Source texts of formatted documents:
____

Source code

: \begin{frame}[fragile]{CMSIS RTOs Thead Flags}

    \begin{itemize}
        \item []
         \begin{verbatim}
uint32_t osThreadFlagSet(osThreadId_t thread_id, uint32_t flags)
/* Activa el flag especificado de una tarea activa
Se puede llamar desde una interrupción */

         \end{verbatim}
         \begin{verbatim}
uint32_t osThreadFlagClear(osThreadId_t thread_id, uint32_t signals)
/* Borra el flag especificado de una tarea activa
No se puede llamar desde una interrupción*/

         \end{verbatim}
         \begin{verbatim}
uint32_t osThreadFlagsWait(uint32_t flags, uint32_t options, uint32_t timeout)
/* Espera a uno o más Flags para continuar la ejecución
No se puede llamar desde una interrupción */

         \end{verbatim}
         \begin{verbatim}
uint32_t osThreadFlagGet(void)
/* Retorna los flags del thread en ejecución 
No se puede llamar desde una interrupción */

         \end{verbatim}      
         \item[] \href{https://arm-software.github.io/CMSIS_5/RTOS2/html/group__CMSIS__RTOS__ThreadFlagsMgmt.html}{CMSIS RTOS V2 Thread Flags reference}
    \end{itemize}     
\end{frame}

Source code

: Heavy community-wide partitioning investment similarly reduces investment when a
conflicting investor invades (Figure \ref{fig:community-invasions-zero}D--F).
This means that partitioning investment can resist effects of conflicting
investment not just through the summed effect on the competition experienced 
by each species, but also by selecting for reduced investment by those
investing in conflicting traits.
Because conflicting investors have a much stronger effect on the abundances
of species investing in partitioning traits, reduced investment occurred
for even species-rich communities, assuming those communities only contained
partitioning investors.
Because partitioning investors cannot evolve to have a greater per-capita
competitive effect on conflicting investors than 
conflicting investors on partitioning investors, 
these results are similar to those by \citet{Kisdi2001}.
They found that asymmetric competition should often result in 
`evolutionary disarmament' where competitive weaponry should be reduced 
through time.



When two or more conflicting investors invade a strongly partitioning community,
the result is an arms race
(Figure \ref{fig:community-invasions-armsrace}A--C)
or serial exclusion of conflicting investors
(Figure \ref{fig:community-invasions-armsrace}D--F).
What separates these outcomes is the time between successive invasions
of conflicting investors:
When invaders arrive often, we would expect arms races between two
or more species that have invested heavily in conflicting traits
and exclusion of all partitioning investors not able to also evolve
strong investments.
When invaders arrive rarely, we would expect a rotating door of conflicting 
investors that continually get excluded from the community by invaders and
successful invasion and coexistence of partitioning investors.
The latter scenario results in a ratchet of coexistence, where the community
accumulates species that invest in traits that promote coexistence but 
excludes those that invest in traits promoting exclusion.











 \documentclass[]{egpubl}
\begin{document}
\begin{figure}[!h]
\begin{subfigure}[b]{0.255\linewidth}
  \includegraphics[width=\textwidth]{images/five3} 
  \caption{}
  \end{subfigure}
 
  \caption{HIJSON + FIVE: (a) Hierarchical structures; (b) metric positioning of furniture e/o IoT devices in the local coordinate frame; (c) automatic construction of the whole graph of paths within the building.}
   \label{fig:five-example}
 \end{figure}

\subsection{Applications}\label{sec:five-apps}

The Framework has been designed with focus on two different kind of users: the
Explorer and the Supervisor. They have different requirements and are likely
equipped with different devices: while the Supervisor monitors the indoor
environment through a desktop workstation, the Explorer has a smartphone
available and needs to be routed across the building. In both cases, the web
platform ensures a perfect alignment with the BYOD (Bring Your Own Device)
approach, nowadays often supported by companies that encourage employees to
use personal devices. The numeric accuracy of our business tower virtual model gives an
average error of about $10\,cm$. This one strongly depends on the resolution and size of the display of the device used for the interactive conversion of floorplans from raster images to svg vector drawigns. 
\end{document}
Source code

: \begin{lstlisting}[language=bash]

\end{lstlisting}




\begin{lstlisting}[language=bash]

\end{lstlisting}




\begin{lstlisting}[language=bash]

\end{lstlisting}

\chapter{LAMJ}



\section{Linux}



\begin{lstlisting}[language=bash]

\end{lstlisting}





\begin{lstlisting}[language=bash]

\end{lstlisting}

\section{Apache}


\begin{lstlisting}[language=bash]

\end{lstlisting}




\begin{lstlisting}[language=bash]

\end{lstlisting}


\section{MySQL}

____

◆ **PROBLEM STATEMENT**: After reading through the records, retype all of them exactly.

◆ **ANSWER TO THE PROBLEM**:
Source code

: \begin{frame}[fragile]{CMSIS RTOs Thead Flags}

    \begin{itemize}
        \item []
         \begin{verbatim}
uint32_t osThreadFlagSet(osThreadId_t thread_id, uint32_t flags)
/* Activa el flag especificado de una tarea activa
Se puede llamar desde una interrupción */

         \end{verbatim}
         \begin{verbatim}
uint32_t osThreadFlagClear(osThreadId_t thread_id, uint32_t signals)
/* Borra el flag especificado de una tarea activa
No se puede llamar desde una interrupción*/

         \end{verbatim}
         \begin{verbatim}
uint32_t osThreadFlagsWait(uint32_t flags, uint32_t options, uint32_t timeout)
/* Espera a uno o más Flags para continuar la ejecución
No se puede llamar desde una interrupción */

         \end{verbatim}
         \begin{verbatim}
uint32_t osThreadFlagGet(void)
/* Retorna los flags del thread en ejecución 
No se puede llamar desde una interrupción */

         \end{verbatim}      
         \item[] \href{https://arm-software.github.io/CMSIS_5/RTOS2/html/group__CMSIS__RTOS__ThreadFlagsMgmt.html}{CMSIS RTOS V2 Thread Flags reference}
    \end{itemize}     
\end{frame}

Source code

: Heavy community-wide partitioning investment similarly reduces investment when a
conflicting investor invades (Figure \ref{fig:community-invasions-zero}D--F).
This means that partitioning investment can resist effects of conflicting
investment not just through the summed effect on the competition experienced 
by each species, but also by selecting for reduced investment by those
investing in conflicting traits.
Because conflicting investors have a much stronger effect on the abundances
of species investing in partitioning traits, reduced investment occurred
for even species-rich communities, assuming those communities only contained
partitioning investors.
Because partitioning investors cannot evolve to have a greater per-capita
competitive effect on conflicting investors than 
conflicting investors on partitioning investors, 
these results are similar to those by \citet{Kisdi2001}.
They found that asymmetric competition should often result in 
`evolutionary disarmament' where competitive weaponry should be reduced 
through time.



When two or more conflicting investors invade a strongly partitioning community,
the result is an arms race
(Figure \ref{fig:community-invasions-armsrace}A--C)
or serial exclusion of conflicting investors
(Figure \ref{fig:community-invasions-armsrace}D--F).
What separates these outcomes is the time between successive invasions
of conflicting investors:
When invaders arrive often, we would expect arms races between two
or more species that have invested heavily in conflicting traits
and exclusion of all partitioning investors not able to also evolve
strong investments.
When invaders arrive rarely, we would expect a rotating door of conflicting 
investors that continually get excluded from the community by invaders and
successful invasion and coexistence of partitioning investors.
The latter scenario results in a ratchet of coexistence, where the community
accumulates species that invest in traits that promote coexistence but 
excludes those that invest in traits promoting exclusion.











 \documentclass[]{egpubl}
\begin{document}
\begin{figure}[!h]
\begin{subfigure}[b]{0.255\linewidth}
  \includegraphics[width=\textwidth]{images/five3} 
  \caption{}
  \end{subfigure}
 
  \caption{HIJSON + FIVE: (a) Hierarchical structures; (b) metric positioning of furniture e/o IoT devices in the local coordinate frame; (c) automatic construction of the whole graph of paths within the building.}
   \label{fig:five-example}
 \end{figure}

\subsection{Applications}\label{sec:five-apps}

The Framework has been designed with focus on two different kind of users: the
Explorer and the Supervisor. They have different requirements and are likely
equipped with different devices: while the Supervisor monitors the indoor
environment through a desktop workstation, the Explorer has a smartphone
available and needs to be routed across the building. In both cases, the web
platform ensures a perfect alignment with the BYOD (Bring Your Own Device)
approach, nowadays often supported by companies that encourage employees to
use personal devices. The numeric accuracy of our business tower virtual model gives an
average error of about $10\,cm$. This one strongly depends on the resolution and size of the display of the device used for the interactive conversion of floorplans from raster images to svg vector drawigns. 
\end{document}
Source code

: \begin{lstlisting}[language=bash]

\end{lstlisting}




\begin{lstlisting}[language=bash]

\end{lstlisting}




\begin{lstlisting}[language=bash]

\end{lstlisting}

\chapter{LAMJ}



\section{Linux}



\begin{lstlisting}[language=bash]

\end{lstlisting}





\begin{lstlisting}[language=bash]

\end{lstlisting}

\section{Apache}


\begin{lstlisting}[language=bash]

\end{lstlisting}




\begin{lstlisting}[language=bash]

\end{lstlisting}


\section{MySQL}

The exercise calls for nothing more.